[Stored data entries]
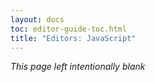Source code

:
 ```yaml
---
layout: docs
toc: editor-guide-toc.html
title: "Editors: JavaScript"
---
```


*This page left intentionally blank*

→ DIRECTIONS FOR THIS TASK
Write out every record above exactly as it stands, but leave out the pictures.

→ REPLY
Source code

:
 ```yaml
---
layout: docs
toc: editor-guide-toc.html
title: "Editors: JavaScript"
---
```


*This page left intentionally blank*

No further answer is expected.